In fact, I was waiting to see what you said about this. I thought if anyone had an opinion worth reading, you would. I could have sworn I saw something in your journal about it but I must have been mistaken. There are some of us here who adore you!







So don't feel bad.


----------



## PurpleBasil (Jan 28, 2004)

ITA Dreams in Digital! Pamamidwife, if anyone knows what the birthing climate is like in rural Mexico, it is you (on this thread).

There is a lot of projecting and hypothizing going on here from people who do not know the kind of birth management and _lack of belief in women's birthing bodies_ going on in rural Mexco for some time in recent history.

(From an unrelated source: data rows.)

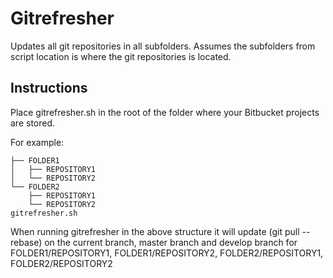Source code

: # Gitrefresher

Updates all git repositories in all subfolders.
Assumes the subfolders from script location is where the git repositories is located.

## Instructions
Place gitrefresher.sh in the root of the folder where your Bitbucket projects are stored.

For example:
```
├── FOLDER1
│   ├── REPOSITORY1
│   └── REPOSITORY2
└── FOLDER2
    ├── REPOSITORY1
    └── REPOSITORY2
gitrefresher.sh
```

When running gitrefresher in the above structure it will update (git pull --rebase) on the current branch, master branch and develop branch for FOLDER1/REPOSITORY1, FOLDER1/REPOSITORY2, FOLDER2/REPOSITORY1, FOLDER2/REPOSITORY2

If you don't know the context for this woman because you do not know the birthing climate there, then the stories you make up about what it was like fall very short of what it most likely was!

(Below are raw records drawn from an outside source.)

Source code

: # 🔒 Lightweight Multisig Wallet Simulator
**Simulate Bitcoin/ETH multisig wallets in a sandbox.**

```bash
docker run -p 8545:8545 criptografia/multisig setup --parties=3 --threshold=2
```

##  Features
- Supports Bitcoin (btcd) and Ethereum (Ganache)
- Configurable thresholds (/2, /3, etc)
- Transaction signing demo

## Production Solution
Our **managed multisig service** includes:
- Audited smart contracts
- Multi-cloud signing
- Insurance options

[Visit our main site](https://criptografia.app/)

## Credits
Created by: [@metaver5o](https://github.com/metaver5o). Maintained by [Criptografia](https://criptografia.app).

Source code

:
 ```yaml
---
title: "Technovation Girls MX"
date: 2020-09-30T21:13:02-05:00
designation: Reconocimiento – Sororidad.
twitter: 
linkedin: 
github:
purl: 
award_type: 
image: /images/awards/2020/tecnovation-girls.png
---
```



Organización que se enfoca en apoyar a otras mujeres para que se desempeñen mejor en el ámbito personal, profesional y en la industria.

No one said a C-section wasn't necessary, muse. You and everyone else in the world will not know what kind of FTP (if it was) happened in that birth, babies position, etc. We don't even know if she had previous c-sections (although I'd bet dollars to doughnuts she did!)

I do not understand why a woman gave birth eight times and apparently had little to no plan for this ninth birth. UCers get all sorts of flack for being reckless and irresponsible for the baby so it would seem that eight births would have produced some kind of idea in her head about a possible plan for the timeline she might face. Maybe not.


----------



## djs_girl517 (Feb 29, 2004)

Quote:

_Originally posted by muse_
*What an incredible amount of judgement going on here! And what an American-centric view some people are spouting.

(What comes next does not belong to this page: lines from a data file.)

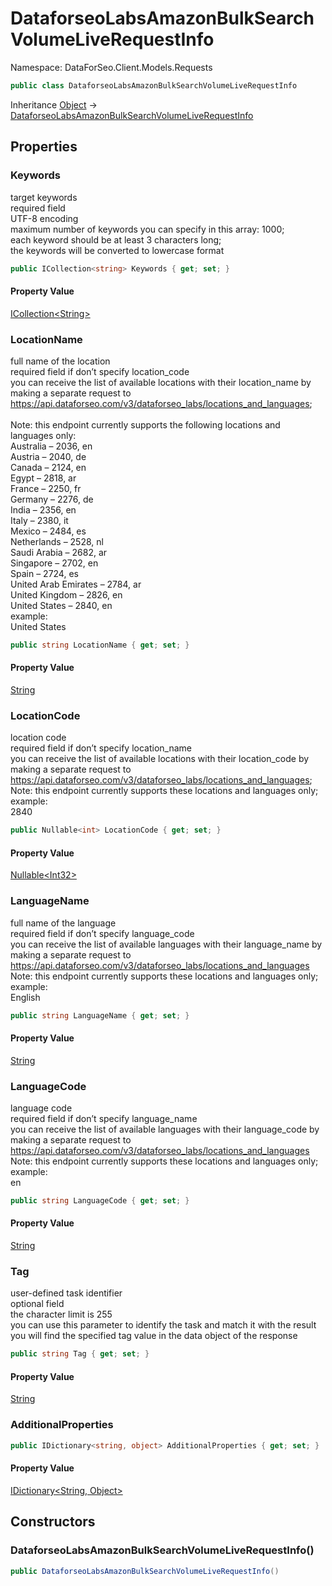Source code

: # DataforseoLabsAmazonBulkSearchVolumeLiveRequestInfo

Namespace: DataForSeo.Client.Models.Requests

```csharp
public class DataforseoLabsAmazonBulkSearchVolumeLiveRequestInfo
```

Inheritance [Object](https://docs.microsoft.com/en-us/dotnet/api/system.object) → [DataforseoLabsAmazonBulkSearchVolumeLiveRequestInfo](./dataforseo.client.models.requests.dataforseolabsamazonbulksearchvolumeliverequestinfo.md)

## Properties

### **Keywords**

target keywords
 <br>required field
 <br>UTF-8 encoding
 <br>maximum number of keywords you can specify in this array: 1000;
 <br>each keyword should be at least 3 characters long;
 <br>the keywords will be converted to lowercase format

```csharp
public ICollection<string> Keywords { get; set; }
```

#### Property Value

[ICollection&lt;String&gt;](https://docs.microsoft.com/en-us/dotnet/api/system.collections.generic.icollection-1)<br>

### **LocationName**

full name of the location
 <br>required field if don’t specify location_code
 <br>you can receive the list of available locations with their location_name by making a separate request to
 <br>https://api.dataforseo.com/v3/dataforseo_labs/locations_and_languages;
 <br><br>Note: this endpoint currently supports the following locations and languages only:
 <br>Australia – 2036, en
 <br>Austria – 2040, de
 <br>Canada – 2124, en
 <br>Egypt – 2818, ar
 <br>France – 2250, fr
 <br>Germany – 2276, de
 <br>India – 2356, en
 <br>Italy – 2380, it
 <br>Mexico – 2484, es
 <br>Netherlands – 2528, nl
 <br>Saudi Arabia – 2682, ar
 <br>Singapore – 2702, en
 <br>Spain – 2724, es
 <br>United Arab Emirates – 2784, ar
 <br>United Kingdom – 2826, en
 <br>United States – 2840, en
 <br>example:
 <br>United States

```csharp
public string LocationName { get; set; }
```

#### Property Value

[String](https://docs.microsoft.com/en-us/dotnet/api/system.string)<br>

### **LocationCode**

location code
 <br>required field if don’t specify location_name
 <br>you can receive the list of available locations with their location_code by making a separate request to
 <br>https://api.dataforseo.com/v3/dataforseo_labs/locations_and_languages;
 <br>Note: this endpoint currently supports these locations and languages only;
 <br>example:
 <br>2840

```csharp
public Nullable<int> LocationCode { get; set; }
```

#### Property Value

[Nullable&lt;Int32&gt;](https://docs.microsoft.com/en-us/dotnet/api/system.nullable-1)<br>

### **LanguageName**

full name of the language
 <br>required field if don’t specify language_code
 <br>you can receive the list of available languages with their language_name by making a separate request to https://api.dataforseo.com/v3/dataforseo_labs/locations_and_languages
 <br>Note: this endpoint currently supports these locations and languages only;
 <br>example:
 <br>English

```csharp
public string LanguageName { get; set; }
```

#### Property Value

[String](https://docs.microsoft.com/en-us/dotnet/api/system.string)<br>

### **LanguageCode**

language code
 <br>required field if don’t specify language_name
 <br>you can receive the list of available languages with their language_code by making a separate request to https://api.dataforseo.com/v3/dataforseo_labs/locations_and_languages
 <br>Note: this endpoint currently supports these locations and languages only;
 <br>example:
 <br>en

```csharp
public string LanguageCode { get; set; }
```

#### Property Value

[String](https://docs.microsoft.com/en-us/dotnet/api/system.string)<br>

### **Tag**

user-defined task identifier
 <br>optional field
 <br>the character limit is 255
 <br>you can use this parameter to identify the task and match it with the result
 <br>you will find the specified tag value in the data object of the response

```csharp
public string Tag { get; set; }
```

#### Property Value

[String](https://docs.microsoft.com/en-us/dotnet/api/system.string)<br>

### **AdditionalProperties**

```csharp
public IDictionary<string, object> AdditionalProperties { get; set; }
```

#### Property Value

[IDictionary&lt;String, Object&gt;](https://docs.microsoft.com/en-us/dotnet/api/system.collections.generic.idictionary-2)<br>

## Constructors

### **DataforseoLabsAmazonBulkSearchVolumeLiveRequestInfo()**

```csharp
public DataforseoLabsAmazonBulkSearchVolumeLiveRequestInfo()
```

This woman lived in a rural setting, no electricity, no water, 8 hrs from the nearest hospital. Greaseball if you believe so strongly in homebirth why do you believe this woman should have driven to a hospital early on (where they very likely would have done a C-section automatically)? She had already given birth a number of times, and by the sounds of it is an empowered woman who knows her own body. The baby wasn't coming out vaginally (IT HAPPENS! Don't go slamming people who need C sections, sometimes they ARE necessary) so she took drastic measures. Call it mama instinct. She knew what she had to do to save the baby's life. She survived, the baby survived. Shouldn't we all be very happy for them, and impressed with her strength and wisdom?*
ITA


----------



## candiland (Jan 27, 2002)

Muse, I'm totally confused by your post









We simply want to know the details of WHY this happened. Greaseball was simply saying that if you know you will need a cesarean - and, contrary to popular belief, homebirth advocates realize some women NEED cesareans







: - why are you near your due date eight hours away from a hospital?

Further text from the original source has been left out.